Streamlined Process Three Day Approval
Approval of Qualifying Investor Funds and the relevant consent or authorisation from the Guernsey Financial Services Commission (“GFSC”) will be forthcoming in three days. Only Qualified Investors (as defined below) are permitted to invest in a Qualifying Investor Fund.
Qualified Investor means: a Professional Investor, an Experienced Investor, or a Knowledgeable Employee as defined below.
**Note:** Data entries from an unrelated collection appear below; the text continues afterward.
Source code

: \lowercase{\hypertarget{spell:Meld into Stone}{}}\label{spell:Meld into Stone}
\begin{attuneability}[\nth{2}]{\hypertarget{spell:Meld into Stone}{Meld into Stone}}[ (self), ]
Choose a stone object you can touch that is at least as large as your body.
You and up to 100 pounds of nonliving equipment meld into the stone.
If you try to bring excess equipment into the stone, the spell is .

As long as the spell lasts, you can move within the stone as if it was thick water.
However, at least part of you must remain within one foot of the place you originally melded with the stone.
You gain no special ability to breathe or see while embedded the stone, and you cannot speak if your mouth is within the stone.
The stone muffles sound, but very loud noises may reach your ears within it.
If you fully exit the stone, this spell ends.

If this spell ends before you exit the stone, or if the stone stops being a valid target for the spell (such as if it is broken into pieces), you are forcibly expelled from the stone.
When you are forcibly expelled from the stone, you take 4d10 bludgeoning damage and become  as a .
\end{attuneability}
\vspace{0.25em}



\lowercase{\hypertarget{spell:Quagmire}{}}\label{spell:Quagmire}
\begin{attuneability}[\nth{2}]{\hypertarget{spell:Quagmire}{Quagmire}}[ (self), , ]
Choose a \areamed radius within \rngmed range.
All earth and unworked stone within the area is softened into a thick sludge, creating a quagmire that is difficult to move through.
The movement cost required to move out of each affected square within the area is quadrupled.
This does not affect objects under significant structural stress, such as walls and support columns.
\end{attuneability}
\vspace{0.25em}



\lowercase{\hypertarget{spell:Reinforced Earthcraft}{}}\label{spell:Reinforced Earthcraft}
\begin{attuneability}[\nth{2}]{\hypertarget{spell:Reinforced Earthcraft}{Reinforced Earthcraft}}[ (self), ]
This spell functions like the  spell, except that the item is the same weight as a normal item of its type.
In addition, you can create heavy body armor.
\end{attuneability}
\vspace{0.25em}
A Professional Investor is:
- a Government, local authority, public authority or supranational body (in the Bailiwick of Guernsey or elsewhere); or
- a person, partnership or other unincorporated association or body corporate, (whether incorporated, listed or regulated in an OECD country or otherwise) whose ordinary business or professional activity includes or it is reasonable to expect that it includes, acquiring, underwriting, managing, holding or disposing of investments whether as principal or agent, or the giving of advice on investments (a ‘professional firm’); or
- an affiliate of the Qualifying Investor Fund or an associate of an affiliate of the Qualifying Investor Fund. (The terms ‘affiliate’ and ‘associate of an affiliate’ are intended to refer to financial services businesses or financial services professionals associated, directly or indirectly, with the operation of the fund in question).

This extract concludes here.